Document images with source code:

___

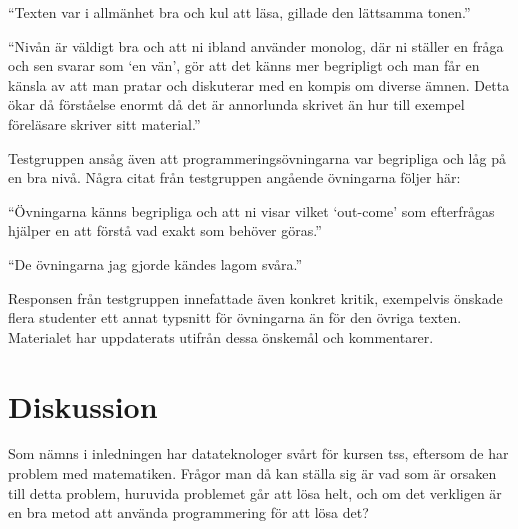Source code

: \documentclass[12pt,a4paper,twoside,openright]{article}
\begin{document}
\begin{displayquote}
  ``Texten var i allmänhet bra och kul att läsa, gillade den
  lättsamma tonen.''
\end{displayquote}

\begin{displayquote}
  ``Nivån är väldigt bra och att ni ibland använder monolog, där
  ni ställer en fråga och sen svarar som `en vän', gör att det känns
  mer begripligt och man får en känsla av att man pratar och
  diskuterar med en kompis om diverse ämnen. Detta ökar då förståelse
  enormt då det är annorlunda skrivet än hur till exempel föreläsare
  skriver sitt material.''
\end{displayquote}

Testgruppen ansåg även att programmeringsövningarna var begripliga och
låg på en bra nivå. Några citat från testgruppen angående övningarna
följer här:

\begin{displayquote}
  ``Övningarna känns begripliga och att ni visar vilket `out-come'
  som efterfrågas hjälper en att förstå vad exakt som behöver göras.''
\end{displayquote}

\begin{displayquote}
  ``De övningarna jag gjorde kändes lagom svåra.''
\end{displayquote}

Responsen från testgruppen innefattade även konkret kritik, exempelvis
önskade flera studenter ett annat typsnitt för övningarna än för den
övriga texten. Materialet har uppdaterats utifrån dessa önskemål och
kommentarer.

\newpage

\section{Diskussion}
\label{sec:diskussion}



Som nämns i inledningen har datateknologer svårt för kursen
\gls{tss}, eftersom de har problem med matematiken. Frågor man då
kan ställa sig är vad som är orsaken till detta problem, huruvida
problemet går att lösa helt, och om det verkligen är en bra metod att
använda programmering för att lösa det?
\end{document}
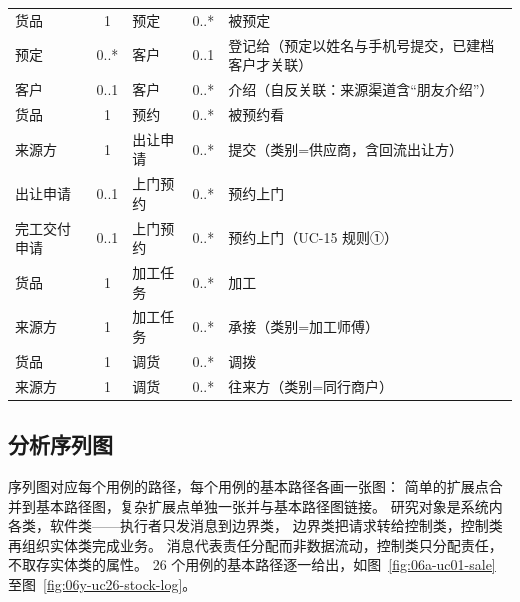 \documentclass[12pt, a4paper]{ctexart}
\begin{document}
\begin{table}[H]
\begin{tabularx}{\textwidth}{@{}l c l c X@{}}
货品 & 1 & 预定 & 0..* & 被预定 \\
预定 & 0..* & 客户 & 0..1 & 登记给（预定以姓名与手机号提交，已建档客户才关联） \\
客户 & 0..1 & 客户 & 0..* & 介绍（自反关联：来源渠道含“朋友介绍”） \\
货品 & 1 & 预约 & 0..* & 被预约看 \\
来源方 & 1 & 出让申请 & 0..* & 提交（类别=供应商，含回流出让方） \\
出让申请 & 0..1 & 上门预约 & 0..* & 预约上门 \\
完工交付申请 & 0..1 & 上门预约 & 0..* & 预约上门（UC-15 规则①） \\
货品 & 1 & 加工任务 & 0..* & 加工 \\
来源方 & 1 & 加工任务 & 0..* & 承接（类别=加工师傅） \\
货品 & 1 & 调货 & 0..* & 调拨 \\
来源方 & 1 & 调货 & 0..* & 往来方（类别=同行商户） \\
\bottomrule
\end{tabularx}
\end{table}

\subsection{分析序列图}

序列图对应每个用例的路径，每个用例的基本路径各画一张图：
简单的扩展点合并到基本路径图，复杂扩展点单独一张并与基本路径图链接。
研究对象是系统内各类，软件类——执行者只发消息到边界类，
边界类把请求转给控制类，控制类再组织实体类完成业务。
消息代表责任分配而非数据流动，控制类只分配责任，不取存实体类的属性。
26 个用例的基本路径逐一给出，如图~\ref{fig:06a-uc01-sale} 至图~\ref{fig:06y-uc26-stock-log}。
\end{document}
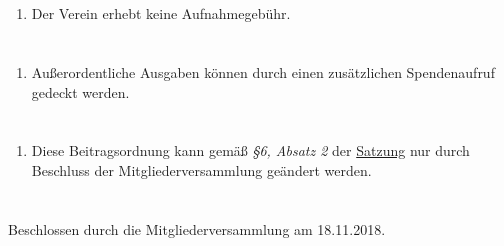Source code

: \documentclass[10pt,conference,a4paper,onecolumn,nofonttune]{IEEEtran}
\begin{document}
\section{}
\begin{enumerate}
  \item Der Verein erhebt keine Aufnahmegebühr.
\end{enumerate}


\section{}
\begin{enumerate}
  \item Außerordentliche Ausgaben können durch einen zusätzlichen Spendenaufruf
    gedeckt werden.
\end{enumerate}


\section{}
\begin{enumerate}
  \item Diese Beitragsordnung kann gemäß \textit{\S 6, Absatz 2} der
    \href{https://hsmr.cc/uploads/Verein/Satzung.pdf}{Satzung}
    nur durch Beschluss der Mitgliederversammlung geändert werden.
\end{enumerate}


\section*{}
Beschlossen durch die Mitgliederversammlung am 18.11.2018.
\end{document}
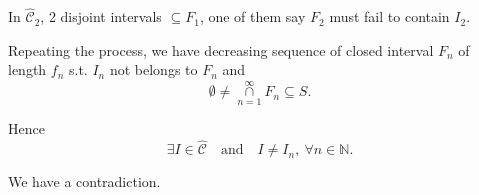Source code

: \documentclass[a4paper,11pt]{article}
\begin{document}
In $\hat{\mathcal{C}}_2$, 2 disjoint intervals $\subseteq F_1$, one of them say $F_2$ must fail to contain $I_2$.

Repeating the process, we have decreasing sequence of closed interval $F_n$ of length $f_n$ s.t. $I_n$ not belongs to $F_n$ and
	$$\emptyset \neq \overset{\infty}{\underset{n = 1}{\cap}} F_n \subseteq S.$$

Hence
	$$\exists I \in \hat{\mathcal{C}}
	\quad \text{and} \quad I \neq I_n,\ \forall n \in \mathbb{N}.$$

We have a contradiction.


			
\end{document}
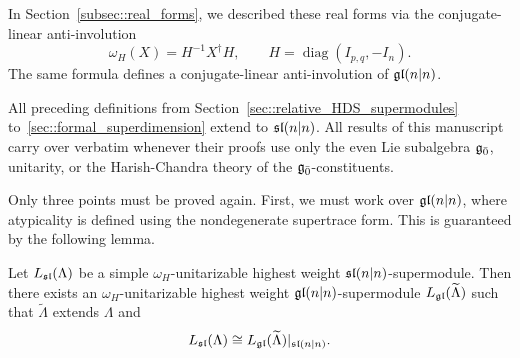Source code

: In Section~\ref{subsec::real_forms}, we described these real forms via the conjugate-linear anti-involution
\begin{equation}\omega_H(X)=H^{-1}X^\dagger H,\qquad H=\operatorname{diag}(I_{p,q},-I_n).\end{equation} 
The same formula defines a conjugate-linear anti-involution of $\gl(n\vert n)$. 




All preceding definitions from Section~\ref{sec::relative_HDS_supermodules} to~\ref{sec::formal_superdimension} extend to $\sl(n\vert n)$. All results of this manuscript carry over verbatim whenever their proofs use only the even Lie subalgebra $\even$, unitarity, or the Harish-Chandra theory of the $\even$-constituents. 

Only three points must be proved again. First, we must work over $\gl(n\vert n)$, where atypicality is defined using the nondegenerate supertrace form. This is guaranteed by the following lemma. 

\begin{lemma}\label{lemm::equal_rank_extension}
Let $L_{\sl}(\Lambda)$ be a simple $\omega_{H}$-unitarizable highest weight
$\sl(n\vert n)$-supermodule. Then there exists an $\omega_{H}$-unitarizable highest
weight $\gl(n\vert n)$-supermodule $L_{\gl}(\widetilde\Lambda)$ such
that $\widetilde\Lambda$ extends $\Lambda$ and
\[
L_{\sl}(\Lambda)
\cong
L_{\gl}(\widetilde\Lambda)\vert_{\sl(n\vert n)}.
\]
\end{lemma}


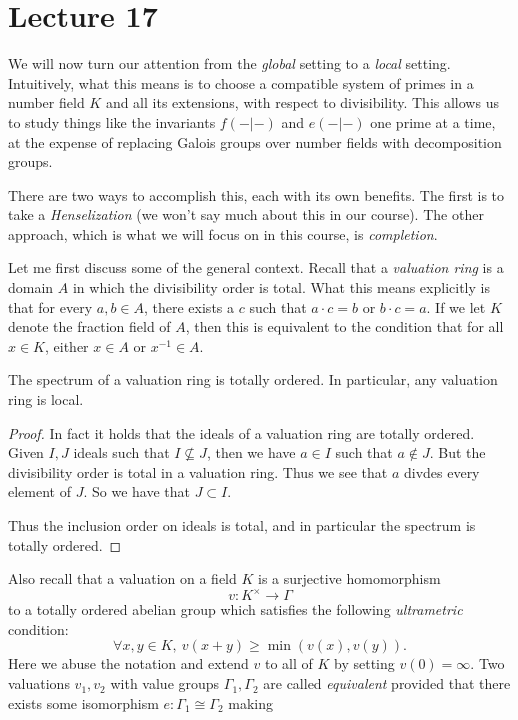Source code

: \section{Lecture 17}

We will now turn our attention from the \emph{global} setting to a \emph{local} setting.
Intuitively, what this means is to choose a compatible system of primes in a number field $K$ and all its extensions, with respect to divisibility.
This allows us to study things like the invariants $f(-|-)$ and $e(-|-)$ one prime at a time, at the expense of replacing Galois groups over number fields with decomposition groups.

There are two ways to accomplish this, each with its own benefits.
The first is to take a \emph{Henselization} (we won't say much about this in our course).
The other approach, which is what we will focus on in this course, is \emph{completion}.

Let me first discuss some of the general context.
Recall that a \emph{valuation ring} is a domain $A$ in which the divisibility order is total.
What this means explicitly is that for every $a,b \in A$, there exists a $c$ such that $a \cdot c = b$ or $b \cdot c = a$.
If we let $K$ denote the fraction field of $A$, then this is equivalent to the condition that for all $x \in K$, either $x \in A$ or $x^{-1} \in A$.

\begin{lemma}
  The spectrum of a valuation ring is totally ordered.
  In particular, any valuation ring is local.
\end{lemma}
\begin{proof}
  In fact it holds that the ideals of a valuation ring are totally ordered.
  Given $I,J$ ideals such that $I \not\subseteq J$, then we have $a \in I$ such that $a \notin J$.
  But the divisibility order is total in a valuation ring. Thus we see that $a$ divdes every element of $J$. 
  So we have that $J \subset I$.

  Thus the inclusion order on ideals is total, and in particular the spectrum is totally ordered.
\end{proof}

Also recall that a valuation on a field $K$ is a surjective homomorphism
\[ v : K^{\times} \to \Gamma \]
to a totally ordered abelian group which satisfies the following \emph{ultrametric} condition:
\[ \forall x,y \in K, \ v(x+y) \geq \min(v(x),v(y)). \]
Here we abuse the notation and extend $v$ to all of $K$ by setting $v(0) = \infty$.
Two valuations $v_{1},v_{2}$ with value groups $\Gamma_{1},\Gamma_{2}$ are called \emph{equivalent} provided that there exists some isomorphism $e : \Gamma_{1} \cong \Gamma_{2}$ making 

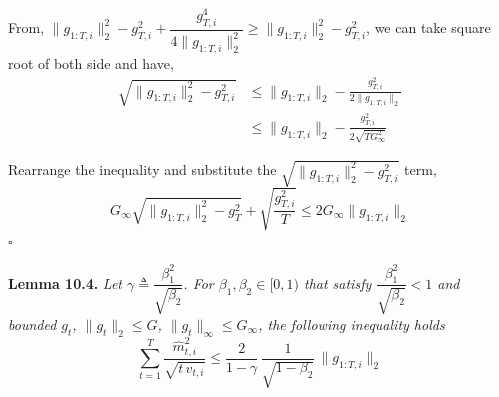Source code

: \documentclass[11pt]{article}
\begin{document}
\noindent
From,
$\|g_{1:T,i}\|_2^2 - g_{T,i}^2 + \dfrac{g_{T,i}^4}{4\|g_{1:T,i}\|_2^2}
 \geq \|g_{1:T,i}\|_2^2 - g_{T,i}^2$,
we can take square root of both side and have,
\begin{align*}
\sqrt{\|g_{1:T,i}\|_2^2 - g_{T,i}^2}
 &\leq \|g_{1:T,i}\|_2 - \frac{g_{T,i}^2}{2 \|g_{1:T,i}\|_2} \\
 &\leq \|g_{1:T,i}\|_2 - \frac{g_{T,i}^2}{2 \sqrt{T G_\infty^2}}
\end{align*}

\noindent
Rearrange the inequality and substitute the
$\sqrt{\|g_{1:T,i}\|_2^2 - g_{T,i}^2}$ term,
\[
G_\infty \sqrt{\|g_{1:T,i}\|_2^2 - g_T^2}
 + \sqrt{\frac{g_{T,i}^2}{T}}
 \leq 2 G_\infty \|g_{1:T,i}\|_2
\]
\hfill$\square$


\newpage

\setcounter{equation}{12}

\noindent\textbf{Lemma 10.4.} \emph{Let
$\gamma \triangleq \dfrac{\beta_1^2}{\sqrt{\beta_2}}$. For
$\beta_1, \beta_2 \in [0, 1)$ that satisfy
$\dfrac{\beta_1^2}{\sqrt{\beta_2}} < 1$ and bounded $g_t$,
$\|g_t\|_2 \leq G$, $\|g_t\|_\infty \leq G_\infty$, the following
inequality holds}
\[
\sum_{t=1}^{T} \frac{\widehat{m}_{t,i}^2}{\sqrt{t\,\widehat{v}_{t,i}}}
 \leq \frac{2}{1 - \gamma}\,\frac{1}{\sqrt{1 - \beta_2}}\,\|g_{1:T,i}\|_2
\]
\end{document}
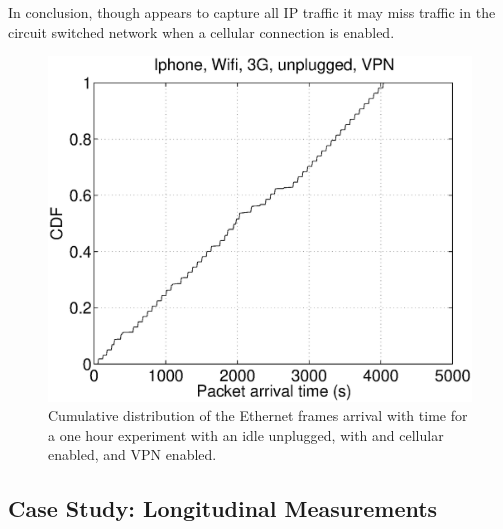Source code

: In conclusion, though \meddle appears to capture all IP traffic it may
miss traffic in the circuit switched network when a cellular connection is enabled.

\begin{figure}
\centering
        \includegraphics[width=0.8\linewidth]{../../code/pushNotification/Fig/bw_iphone_wifi_3g_unplug_vpn_ts.eps}
  \caption{Cumulative distribution of the Ethernet frames
          arrival with time for a one hour experiment with an idle
          \iphone{} unplugged, with \wifi{} and cellular enabled, and VPN
          enabled.}
  \label{fig:push_w3v_ts}
   \vspace{\postfigspace}
\end{figure}


\subsection{Case Study: Longitudinal Measurements }
\label{sec:case-study-google}




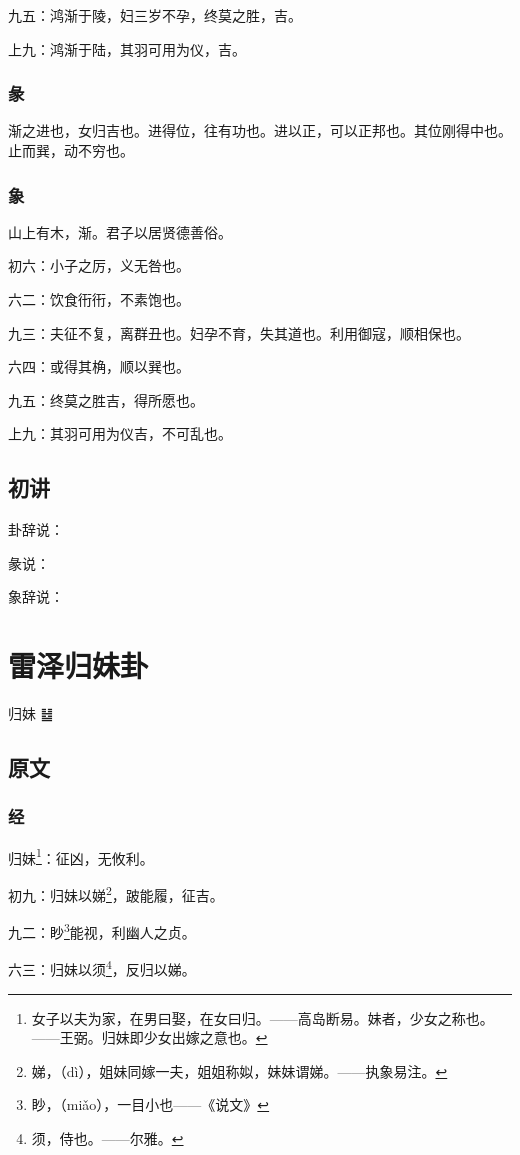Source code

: \documentclass[12pt,oneside]{book}
\begin{document}
九五：鸿渐于陵，妇三岁不孕，终莫之胜，吉。

上九：鸿渐于陆，其羽可用为仪，吉。

\subsection{彖}
渐之进也，女归吉也。进得位，往有功也。进以正，可以正邦也。其位刚得中也。止而巽，动不穷也。

\subsection{象}
山上有木，渐。君子以居贤德善俗。

初六：小子之厉，义无咎也。

六二：饮食衎衎，不素饱也。

九三：夫征不复，离群丑也。妇孕不育，失其道也。利用御寇，顺相保也。

六四：或得其桷，顺以巽也。

九五：终莫之胜吉，得所愿也。

上九：其羽可用为仪吉，不可乱也。


\section{初讲}
卦辞说：

彖说：

象辞说：

\chapter{雷泽归妹卦}
归妹 {\Large ䷵}


\section{原文}

\subsection{经}
归妹\footnote{女子以夫为家，在男曰娶，在女曰归。——高岛断易。妹者，少女之称也。——王弼。归妹即少女出嫁之意也。}：征凶，无攸利。

初九：归妹以娣\footnote{娣，（dì），姐妹同嫁一夫，姐姐称姒，妹妹谓娣。——执象易注。}，跛能履，征吉。

九二：眇\footnote{眇，（miǎo），一目小也——《说文》}能视，利幽人之贞。

六三：归妹以须\footnote{须，侍也。——尔雅。}，反归以娣。
\end{document}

___

## [Task item]
Restate exactly, please, only the lines between the start of the data and the line containing "Responsen från testgruppen", both ends included, skipping the pictures.

## [Expected output]
Source code

: \documentclass[12pt,a4paper,twoside,openright]{article}
\begin{document}
\begin{displayquote}
  ``Texten var i allmänhet bra och kul att läsa, gillade den
  lättsamma tonen.''
\end{displayquote}

\begin{displayquote}
  ``Nivån är väldigt bra och att ni ibland använder monolog, där
  ni ställer en fråga och sen svarar som `en vän', gör att det känns
  mer begripligt och man får en känsla av att man pratar och
  diskuterar med en kompis om diverse ämnen. Detta ökar då förståelse
  enormt då det är annorlunda skrivet än hur till exempel föreläsare
  skriver sitt material.''
\end{displayquote}

Testgruppen ansåg även att programmeringsövningarna var begripliga och
låg på en bra nivå. Några citat från testgruppen angående övningarna
följer här:

\begin{displayquote}
  ``Övningarna känns begripliga och att ni visar vilket `out-come'
  som efterfrågas hjälper en att förstå vad exakt som behöver göras.''
\end{displayquote}

\begin{displayquote}
  ``De övningarna jag gjorde kändes lagom svåra.''
\end{displayquote}

Responsen från testgruppen innefattade även konkret kritik, exempelvis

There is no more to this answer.